Iscrizione del fallimento nel casellario giudiziale sempre illegittima

Pubblicato il 10 marzo 2015 L'iscrizione nel casellario giudiziale della sentenza dichiarativa di fallimento è illegittima, anche se pronunciata anteriormente al Decreto legislativo n. 5/2006.

E' il principio di diritto affermato dai giudici di Cassazione nel testo della sentenza n. 9966 del 9 marzo 2015.
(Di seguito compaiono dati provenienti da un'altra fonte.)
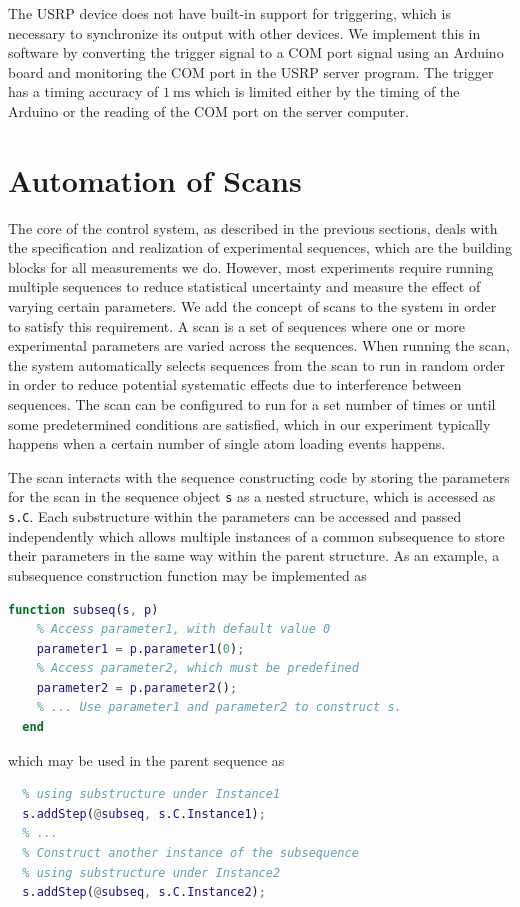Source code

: The USRP device does not have built-in support for triggering,
which is necessary to synchronize its output with other devices.
We implement this in software by converting the trigger signal to a COM port signal
using an Arduino board and monitoring the COM port in the USRP server program.
The trigger has a timing accuracy of $1~\mathrm{ms}$
which is limited either by the timing of the Arduino or
the reading of the COM port on the server computer.

\section{Automation of Scans}
\label{ch:computer-control:scan}

The core of the control system, as described in the previous sections,
deals with the specification and realization of experimental sequences,
which are the building blocks for all measurements we do.
However, most experiments require running multiple sequences
to reduce statistical uncertainty and measure the effect of varying certain parameters.
We add the concept of scans to the system in order to satisfy this requirement.
A scan is a set of sequences where one or more experimental parameters are varied
across the sequences.
When running the scan, the system automatically selects sequences
from the scan to run in random order in order to reduce potential systematic effects
due to interference between sequences.
The scan can be configured to run for a set number of times
or until some predetermined conditions are satisfied,
which in our experiment typically happens
when a certain number of single atom loading events happens.

The scan interacts with the sequence constructing code
by storing the parameters for the scan in the sequence object \verb`s` as a nested structure,
which is accessed as \verb`s.C`.
Each substructure within the parameters can be accessed and passed independently
which allows multiple instances of a common subsequence
to store their parameters in the same way within the parent structure.
As an example, a subsequence construction function may be implemented as
\begin{lstlisting}[language=Matlab]
  function subseq(s, p)
    % Access parameter1, with default value 0
    parameter1 = p.parameter1(0);
    % Access parameter2, which must be predefined
    parameter2 = p.parameter2();
    % ... Use parameter1 and parameter2 to construct s.
  end
\end{lstlisting}
which may be used in the parent sequence as
\begin{lstlisting}[language=Matlab]
  % Construct one instance of the subsequence
  % using substructure under Instance1
  s.addStep(@subseq, s.C.Instance1);
  % ...
  % Construct another instance of the subsequence
  % using substructure under Instance2
  s.addStep(@subseq, s.C.Instance2);
\end{lstlisting}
Secondo la Suprema corte, l'iscrizione nel casellario giudiziale non ha ragione di permanere dopo l'abrogazione ad opera del D.lgs. n. 5/2006 e del relativo correttivo di cui al D.lgs. n. 169/2007, e la declaratoria di illegittimità costituzionale, ex tunc, di tale forma di pubblicità e dei suoi effetti.

E una volta affermata la non iscrivibilità dei provvedimenti che dichiarano fallito l'imprenditore, è consequenziale la cancellazione anche di tutte le iscrizione già effettuate prima della data dell'1 gennaio 2008 di decorrenza del decreto correttivo n. 169/2007, che attengano a una procedura chiusa o ancora pendente.

Occorre, infatti, superare – si legge nel testo della decisione – attraverso un'interpretazione costituzionalmente orientata, “i vuoti normativi circa l'arco temporale di efficacia delle norme abrogative, al fine di impedire evidenti disparità di trattamento”.

Nel caso specificamente esaminato, la Corte di legittimità ha accolto le doglianze di un imprenditore e, conseguentemente, ordinato l'eliminazione dal casellario giudiziale dell'iscrizione della sentenza di fallimento pronunciata nei suoi confronti nell'anno 2000.